Reported methods of treatment include embolization [13], radiotherapy [2], surgical excision (open surgery or arthroscopic surgery), and arthroscopic abrasion using a laser [14]. A wide excision is recommended to avoid hemangioma recurrence [15]. Treatment by arthroscopy alone should be limited to cases with small and localized tumors, when the lesion is properly assessed by diagnostic imaging and determined to be treated arthroscopically. An invasive, complete resection should be chosen in cases of multifocal, extensive tumors, such as that in our patient.
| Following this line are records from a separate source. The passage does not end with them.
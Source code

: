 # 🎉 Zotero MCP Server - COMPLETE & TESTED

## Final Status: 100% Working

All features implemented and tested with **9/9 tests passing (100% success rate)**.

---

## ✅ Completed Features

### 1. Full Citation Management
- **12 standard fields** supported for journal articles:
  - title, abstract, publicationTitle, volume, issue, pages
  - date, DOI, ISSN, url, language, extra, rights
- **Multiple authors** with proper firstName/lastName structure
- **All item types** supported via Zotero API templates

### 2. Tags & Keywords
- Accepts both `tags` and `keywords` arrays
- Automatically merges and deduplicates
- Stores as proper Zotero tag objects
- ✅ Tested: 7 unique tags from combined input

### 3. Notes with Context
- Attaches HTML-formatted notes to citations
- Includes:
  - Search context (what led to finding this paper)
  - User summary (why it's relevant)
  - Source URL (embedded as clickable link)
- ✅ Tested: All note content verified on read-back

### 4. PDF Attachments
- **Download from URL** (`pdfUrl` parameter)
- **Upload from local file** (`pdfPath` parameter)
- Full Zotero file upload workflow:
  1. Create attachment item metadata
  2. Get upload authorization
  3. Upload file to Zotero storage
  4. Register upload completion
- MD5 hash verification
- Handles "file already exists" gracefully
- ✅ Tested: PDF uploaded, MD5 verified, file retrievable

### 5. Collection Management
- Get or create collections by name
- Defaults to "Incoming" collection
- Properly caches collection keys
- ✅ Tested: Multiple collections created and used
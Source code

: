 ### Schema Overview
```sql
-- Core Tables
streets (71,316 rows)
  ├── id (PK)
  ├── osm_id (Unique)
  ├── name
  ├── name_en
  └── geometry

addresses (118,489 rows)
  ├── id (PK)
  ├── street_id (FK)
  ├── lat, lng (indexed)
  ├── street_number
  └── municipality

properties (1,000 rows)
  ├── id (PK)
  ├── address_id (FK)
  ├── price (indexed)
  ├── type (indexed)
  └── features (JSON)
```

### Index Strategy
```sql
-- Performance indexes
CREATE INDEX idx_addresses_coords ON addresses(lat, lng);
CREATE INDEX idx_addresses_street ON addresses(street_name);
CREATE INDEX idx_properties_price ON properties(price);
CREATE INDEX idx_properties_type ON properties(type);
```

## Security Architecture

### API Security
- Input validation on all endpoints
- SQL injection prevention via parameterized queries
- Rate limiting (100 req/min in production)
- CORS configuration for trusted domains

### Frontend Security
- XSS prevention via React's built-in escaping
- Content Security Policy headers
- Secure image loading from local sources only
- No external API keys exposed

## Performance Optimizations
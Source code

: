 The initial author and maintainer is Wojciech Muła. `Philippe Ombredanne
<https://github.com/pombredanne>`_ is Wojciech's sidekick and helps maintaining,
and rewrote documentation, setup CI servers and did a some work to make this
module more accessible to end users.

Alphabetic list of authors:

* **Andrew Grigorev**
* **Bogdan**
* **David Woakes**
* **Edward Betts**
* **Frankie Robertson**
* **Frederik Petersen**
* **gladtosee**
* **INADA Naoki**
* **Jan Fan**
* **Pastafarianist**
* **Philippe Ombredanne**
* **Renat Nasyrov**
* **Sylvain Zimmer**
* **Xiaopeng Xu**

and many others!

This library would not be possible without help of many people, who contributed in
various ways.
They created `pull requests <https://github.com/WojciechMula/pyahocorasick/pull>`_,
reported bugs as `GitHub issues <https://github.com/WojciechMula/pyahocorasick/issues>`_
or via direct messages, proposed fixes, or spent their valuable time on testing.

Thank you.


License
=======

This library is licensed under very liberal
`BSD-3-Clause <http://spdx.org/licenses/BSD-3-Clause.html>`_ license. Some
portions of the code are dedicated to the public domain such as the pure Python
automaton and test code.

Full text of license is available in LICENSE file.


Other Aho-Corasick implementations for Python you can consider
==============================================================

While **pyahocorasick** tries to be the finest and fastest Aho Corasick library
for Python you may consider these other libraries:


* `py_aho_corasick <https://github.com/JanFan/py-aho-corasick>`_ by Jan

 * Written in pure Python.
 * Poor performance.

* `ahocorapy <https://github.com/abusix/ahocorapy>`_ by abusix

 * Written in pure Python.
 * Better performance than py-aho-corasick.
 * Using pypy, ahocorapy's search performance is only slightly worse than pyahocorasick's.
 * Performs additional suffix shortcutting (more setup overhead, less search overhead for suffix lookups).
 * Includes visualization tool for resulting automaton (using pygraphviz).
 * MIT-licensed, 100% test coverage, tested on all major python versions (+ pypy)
Early treatment is also preferable because synovial hemangiomas result in arthropathy due to repetitive intra-articular hematomas and infiltration of the muscular layer, fat layer, and cortical bone [2]. Our patient also presented with bone dysplasia due to long-term nontreatment of the condition. Delayed treatment reportedly results in osteoporosis, advanced maturation of the epiphyses, a discrepancy in leg length, and arthropathy simulating hemophilia [2]. In our patient, approximately 40 years had elapsed before diagnosis of the condition; with an earlier diagnosis, the osseous changes might have been avoided.

Conclusion

Synovial hemangioma of the knee is rare and difficult to diagnose in outpatient examinations because radiography has a limited diagnostic capacity. If the swelling persists, a joint puncture should be performed, and the joint fluid should be evaluated. If blood is found, hemangioma should be suspected. In that case, both MRI and MRA are useful and should be performed. Nontreatment of intra-articular hemangioma may lead to dysplasia of the bone and various clinical symptoms such as loss of range of motion, catching, and arthropathy. Early complete excision may be instituted to reduce these risks of hemarthrosis.